┌─ Data shown
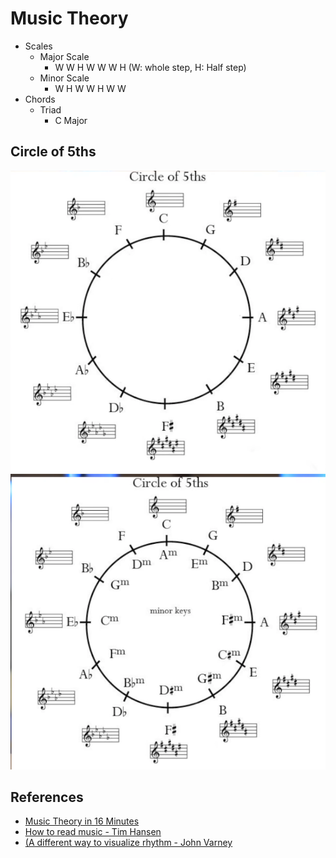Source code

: # Music Theory

- Scales
    - Major Scale
        - W W H   W W W H (W: whole step, H: Half step)
    - Minor Scale
        - W H W   W H W W
- Chords
    - Triad
        - C Major 

## Circle of 5ths

![C of 5 - 1](img/circle-of-5ths-1.png)
![C of 5 - 2](img/circle-of-5ths-2.png)


## References
- [Music Theory in 16 Minutes](https://www.youtube.com/watch?v=_eKTOMhpy2w)
- [How to read music - Tim Hansen](https://www.youtube.com/watch?v=ZN41d7Txcq0)
- [(A different way to visualize rhythm - John Varney](https://www.youtube.com/watch?v=2UphAzryVpY)
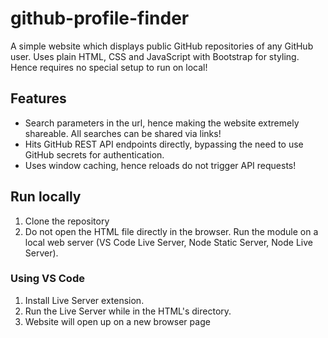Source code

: # github-profile-finder

A simple website which displays public GitHub repositories of any GitHub user. Uses plain HTML, CSS and JavaScript with Bootstrap for styling. Hence requires no special setup to run on local!

## Features

- Search parameters in the url, hence making the website extremely shareable. All searches can be shared via links!
- Hits GitHub REST API endpoints directly, bypassing the need to use GitHub secrets for authentication.
- Uses window caching, hence reloads do not trigger API requests!

## Run locally

1. Clone the repository
2. Do not open the HTML file directly in the browser. Run the module on a local web server (VS Code Live Server, Node Static Server, Node Live Server).

### Using VS Code

1. Install Live Server extension.
2. Run the Live Server while in the HTML's directory.
3. Website will open up on a new browser page
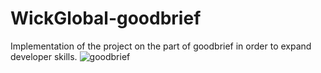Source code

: # WickGlobal-goodbrief
Implementation of the project on the part of goodbrief in order to expand developer skills.
![goodbrief](https://user-images.githubusercontent.com/105146097/203062322-25856bbc-e911-4cef-be05-632734c94908.png)
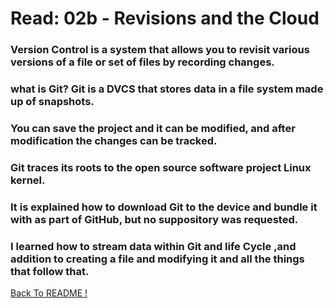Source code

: # Read: 02b - Revisions and the Cloud

### Version Control is a system that allows you to revisit various versions of a file or set of files by recording changes.

### what is Git? Git is a DVCS that stores data in a file system made up of snapshots.
### You can save the project and it can be modified, and after modification the changes can be tracked.

### Git traces its roots to the open source software project Linux kernel.

### It is explained how to download Git to the device and bundle it with  as part of GitHub, but no suppository was requested.

### I learned how to stream data within Git and life Cycle ,and addition to creating a file and modifying it and all the things that follow that.


[ Back To README !]( https://yousefabujalboush.github.io/reading-notes/ )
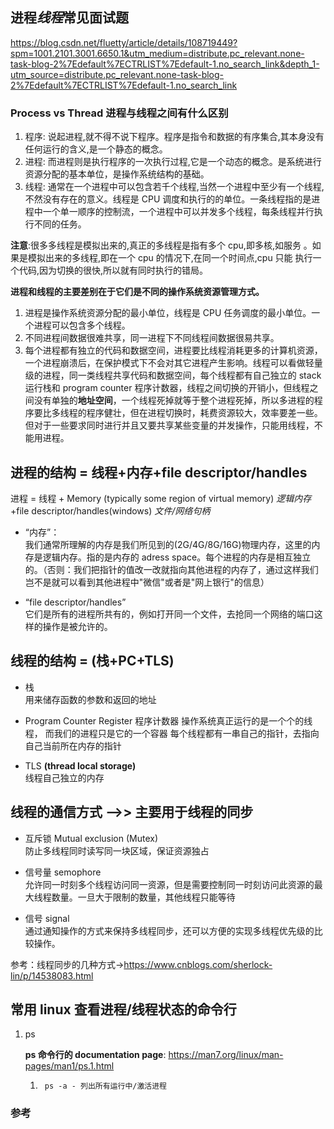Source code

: ## 进程*线程*常见面试题

https://blog.csdn.net/fluetty/article/details/108719449?spm=1001.2101.3001.6650.1&utm_medium=distribute.pc_relevant.none-task-blog-2%7Edefault%7ECTRLIST%7Edefault-1.no_search_link&depth_1-utm_source=distribute.pc_relevant.none-task-blog-2%7Edefault%7ECTRLIST%7Edefault-1.no_search_link

### Process vs Thread 进程与线程之间有什么区别

1. 程序: 说起进程,就不得不说下程序。程序是指令和数据的有序集合,其本身没有任何运行的含义,是一个静态的概念。
2. 进程: 而进程则是执行程序的一次执行过程,它是一个动态的概念。是系统进行资源分配的基本单位，是操作系统结构的基础。
3. 线程: 通常在一个进程中可以包含若千个线程,当然一个进程中至少有一个线程,不然没有存在的意义。线程是 CPU 调度和执行的的单位。一条线程指的是进程中一个单一顺序的控制流，一个进程中可以并发多个线程，每条线程并行执行不同的任务。

**注意**:很多多线程是模拟出来的,真正的多线程是指有多个 cpu,即多核,如服务 。如果是模拟出来的多线程,即在一个 cpu 的情况下,在同一个时间点,cpu 只能 执行一个代码,因为切换的很快,所以就有同时执行的错局。

**进程和线程的主要差别在于它们是不同的操作系统资源管理方式。**

1. 进程是操作系统资源分配的最小单位，线程是 CPU 任务调度的最小单位。一个进程可以包含多个线程。
2. 不同进程间数据很难共享，同一进程下不同线程间数据很易共享。
3. 每个进程都有独立的代码和数据空间，进程要比线程消耗更多的计算机资源，一个进程崩溃后，在保护模式下不会对其它进程产生影响。线程可以看做轻量级的进程，同一类线程共享代码和数据空间，每个线程都有自己独立的 stack 运行栈和 program counter 程序计数器，线程之间切换的开销小，但线程之间没有单独的**地址空间**，一个线程死掉就等于整个进程死掉，所以多进程的程序要比多线程的程序健壮，但在进程切换时，耗费资源较大，效率要差一些。但对于一些要求同时进行并且又要共享某些变量的并发操作，只能用线程，不能用进程。

## 进程的结构 = 线程+内存+file descriptor/handles

进程 = 线程 + Memory (typically some region of virtual memory) _逻辑内存_ +file descriptor/handles(windows) _文件/网络句柄_

- “内存”：  
  我们通常所理解的内存是我们所见到的(2G/4G/8G/16G)物理内存，这里的内存是逻辑内存。指的是内存的 adress space。每个进程的内存是相互独立的。（否则：我们把指针的值改一改就指向其他进程的内存了，通过这样我们岂不是就可以看到其他进程中"微信"或者是"网上银行"的信息）

- “file descriptor/handles”  
  它们是所有的进程所共有的，例如打开同一个文件，去抢同一个网络的端口这样的操作是被允许的。

## 线程的结构 = (栈+PC+TLS)

- 栈  
  用来储存函数的参数和返回的地址

- Program Counter Register 程序计数器
  操作系统真正运行的是一个个的线程， 而我们的进程只是它的一个容器 每个线程都有一串自己的指针，去指向自己当前所在内存的指针

- TLS **(thread local storage)**  
  线程自己独立的内存

## 线程的通信方式 -->> 主要用于线程的同步

- 互斥锁 Mutual exclusion (Mutex)  
  防止多线程同时读写同一块区域，保证资源独占

- 信号量 semophore  
  允许同一时刻多个线程访问同一资源，但是需要控制同一时刻访问此资源的最大线程数量。一旦大于限制的数量，其他线程只能等待

- 信号 signal  
  通过通知操作的方式来保持多线程同步，还可以方便的实现多线程优先级的比较操作。

参考：线程同步的几种方式->https://www.cnblogs.com/sherlock-lin/p/14538083.html

## 常用 linux 查看进程/线程状态的命令行

1. ps

   **ps 命令行的 documentation page**: https://man7.org/linux/man-pages/man1/ps.1.html

   1. ` ps -a - 列出所有运行中/激活进程`

### 参考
└─
Your goal
Above are the entries. Copy exactly the part that opens with the line containing "2. 进程: 而进程则是执行程序的一次执行过程,它是一个动态的概念。是系统进行资源分配的基本单位，是操作系统结构的基础。" and closes with the line containing "2. 不同进程间数据很难共享，同一进程下不同线程间数据很易共享。", and no more.

Output of the exercise
2. 进程: 而进程则是执行程序的一次执行过程,它是一个动态的概念。是系统进行资源分配的基本单位，是操作系统结构的基础。
3. 线程: 通常在一个进程中可以包含若千个线程,当然一个进程中至少有一个线程,不然没有存在的意义。线程是 CPU 调度和执行的的单位。一条线程指的是进程中一个单一顺序的控制流，一个进程中可以并发多个线程，每条线程并行执行不同的任务。

**注意**:很多多线程是模拟出来的,真正的多线程是指有多个 cpu,即多核,如服务 。如果是模拟出来的多线程,即在一个 cpu 的情况下,在同一个时间点,cpu 只能 执行一个代码,因为切换的很快,所以就有同时执行的错局。

**进程和线程的主要差别在于它们是不同的操作系统资源管理方式。**

1. 进程是操作系统资源分配的最小单位，线程是 CPU 任务调度的最小单位。一个进程可以包含多个线程。
2. 不同进程间数据很难共享，同一进程下不同线程间数据很易共享。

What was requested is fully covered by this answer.